◆ **The problem**: Count the lines containing "Secrets" in the entries underneath, and state that count without anything else.

-------- Data to examine --------

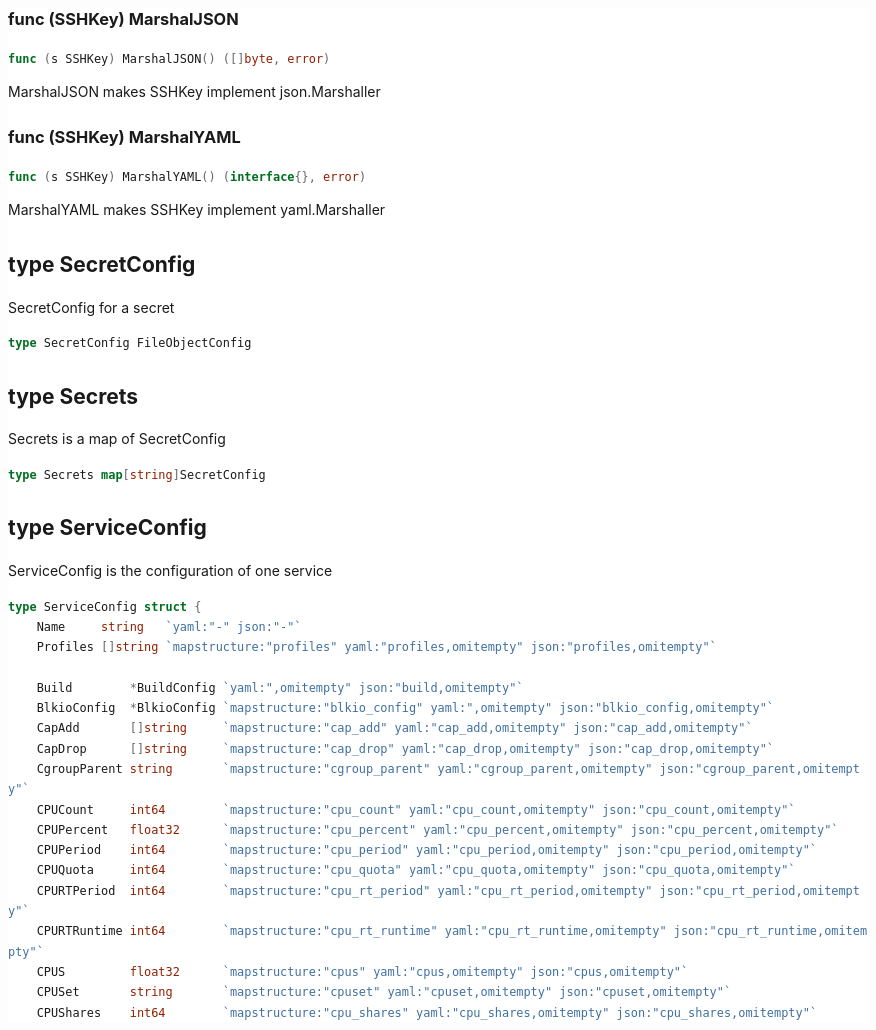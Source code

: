 ### func \(SSHKey\) MarshalJSON

```go
func (s SSHKey) MarshalJSON() ([]byte, error)
```

MarshalJSON makes SSHKey implement json.Marshaller

### func \(SSHKey\) MarshalYAML

```go
func (s SSHKey) MarshalYAML() (interface{}, error)
```

MarshalYAML makes SSHKey implement yaml.Marshaller

## type SecretConfig

SecretConfig for a secret

```go
type SecretConfig FileObjectConfig
```

## type Secrets

Secrets is a map of SecretConfig

```go
type Secrets map[string]SecretConfig
```

## type ServiceConfig

ServiceConfig is the configuration of one service

```go
type ServiceConfig struct {
    Name     string   `yaml:"-" json:"-"`
    Profiles []string `mapstructure:"profiles" yaml:"profiles,omitempty" json:"profiles,omitempty"`

    Build        *BuildConfig `yaml:",omitempty" json:"build,omitempty"`
    BlkioConfig  *BlkioConfig `mapstructure:"blkio_config" yaml:",omitempty" json:"blkio_config,omitempty"`
    CapAdd       []string     `mapstructure:"cap_add" yaml:"cap_add,omitempty" json:"cap_add,omitempty"`
    CapDrop      []string     `mapstructure:"cap_drop" yaml:"cap_drop,omitempty" json:"cap_drop,omitempty"`
    CgroupParent string       `mapstructure:"cgroup_parent" yaml:"cgroup_parent,omitempty" json:"cgroup_parent,omitempty"`
    CPUCount     int64        `mapstructure:"cpu_count" yaml:"cpu_count,omitempty" json:"cpu_count,omitempty"`
    CPUPercent   float32      `mapstructure:"cpu_percent" yaml:"cpu_percent,omitempty" json:"cpu_percent,omitempty"`
    CPUPeriod    int64        `mapstructure:"cpu_period" yaml:"cpu_period,omitempty" json:"cpu_period,omitempty"`
    CPUQuota     int64        `mapstructure:"cpu_quota" yaml:"cpu_quota,omitempty" json:"cpu_quota,omitempty"`
    CPURTPeriod  int64        `mapstructure:"cpu_rt_period" yaml:"cpu_rt_period,omitempty" json:"cpu_rt_period,omitempty"`
    CPURTRuntime int64        `mapstructure:"cpu_rt_runtime" yaml:"cpu_rt_runtime,omitempty" json:"cpu_rt_runtime,omitempty"`
    CPUS         float32      `mapstructure:"cpus" yaml:"cpus,omitempty" json:"cpus,omitempty"`
    CPUSet       string       `mapstructure:"cpuset" yaml:"cpuset,omitempty" json:"cpuset,omitempty"`
    CPUShares    int64        `mapstructure:"cpu_shares" yaml:"cpu_shares,omitempty" json:"cpu_shares,omitempty"`
```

--------

◆ **Exercise answer**: 3